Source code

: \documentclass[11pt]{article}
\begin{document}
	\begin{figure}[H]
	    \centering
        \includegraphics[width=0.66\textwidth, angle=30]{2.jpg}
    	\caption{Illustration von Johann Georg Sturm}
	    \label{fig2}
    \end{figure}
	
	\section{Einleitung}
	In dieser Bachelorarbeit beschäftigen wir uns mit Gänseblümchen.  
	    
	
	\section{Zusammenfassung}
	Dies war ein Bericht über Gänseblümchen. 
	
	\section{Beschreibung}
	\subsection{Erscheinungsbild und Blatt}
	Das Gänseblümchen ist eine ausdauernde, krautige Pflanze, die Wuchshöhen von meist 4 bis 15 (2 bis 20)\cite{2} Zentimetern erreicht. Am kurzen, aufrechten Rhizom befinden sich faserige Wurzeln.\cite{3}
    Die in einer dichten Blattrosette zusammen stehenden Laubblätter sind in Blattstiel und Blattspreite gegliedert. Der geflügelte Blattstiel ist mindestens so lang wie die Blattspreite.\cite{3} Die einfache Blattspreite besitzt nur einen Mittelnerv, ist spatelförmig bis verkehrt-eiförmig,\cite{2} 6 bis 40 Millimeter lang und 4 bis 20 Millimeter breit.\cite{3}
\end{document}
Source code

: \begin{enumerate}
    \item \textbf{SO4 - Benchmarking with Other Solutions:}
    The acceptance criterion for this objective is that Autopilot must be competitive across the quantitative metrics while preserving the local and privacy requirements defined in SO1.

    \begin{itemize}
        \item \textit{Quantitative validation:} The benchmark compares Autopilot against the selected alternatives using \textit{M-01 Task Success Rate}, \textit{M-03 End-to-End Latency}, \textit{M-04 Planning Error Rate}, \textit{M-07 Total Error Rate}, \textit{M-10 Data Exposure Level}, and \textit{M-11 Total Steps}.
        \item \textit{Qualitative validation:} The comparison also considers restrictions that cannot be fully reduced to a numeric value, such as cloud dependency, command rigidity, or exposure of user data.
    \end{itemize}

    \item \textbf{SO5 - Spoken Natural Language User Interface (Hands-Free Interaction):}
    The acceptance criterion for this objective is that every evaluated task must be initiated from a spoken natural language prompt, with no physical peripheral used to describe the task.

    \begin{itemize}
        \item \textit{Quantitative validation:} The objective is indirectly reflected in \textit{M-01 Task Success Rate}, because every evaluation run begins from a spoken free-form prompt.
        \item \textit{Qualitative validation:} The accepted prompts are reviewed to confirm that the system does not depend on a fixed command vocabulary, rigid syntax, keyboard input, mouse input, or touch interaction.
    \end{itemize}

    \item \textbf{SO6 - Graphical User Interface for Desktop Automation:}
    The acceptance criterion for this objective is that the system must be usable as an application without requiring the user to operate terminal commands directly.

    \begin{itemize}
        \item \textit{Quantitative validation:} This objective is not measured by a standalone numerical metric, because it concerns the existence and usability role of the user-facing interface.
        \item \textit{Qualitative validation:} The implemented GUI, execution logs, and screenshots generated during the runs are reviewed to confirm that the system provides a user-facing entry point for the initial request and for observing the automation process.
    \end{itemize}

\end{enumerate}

AIM OF THE EXERCISE.
Of the lines above, retype only those from the line containing "The acceptance criterion for this objective is that Autopilot" through the line containing "spoken free-form prompt.", including both, exactly.

OUTPUT BELOW.
    The acceptance criterion for this objective is that Autopilot must be competitive across the quantitative metrics while preserving the local and privacy requirements defined in SO1.

    \begin{itemize}
        \item \textit{Quantitative validation:} The benchmark compares Autopilot against the selected alternatives using \textit{M-01 Task Success Rate}, \textit{M-03 End-to-End Latency}, \textit{M-04 Planning Error Rate}, \textit{M-07 Total Error Rate}, \textit{M-10 Data Exposure Level}, and \textit{M-11 Total Steps}.
        \item \textit{Qualitative validation:} The comparison also considers restrictions that cannot be fully reduced to a numeric value, such as cloud dependency, command rigidity, or exposure of user data.
    \end{itemize}

    \item \textbf{SO5 - Spoken Natural Language User Interface (Hands-Free Interaction):}
    The acceptance criterion for this objective is that every evaluated task must be initiated from a spoken natural language prompt, with no physical peripheral used to describe the task.

    \begin{itemize}
        \item \textit{Quantitative validation:} The objective is indirectly reflected in \textit{M-01 Task Success Rate}, because every evaluation run begins from a spoken free-form prompt.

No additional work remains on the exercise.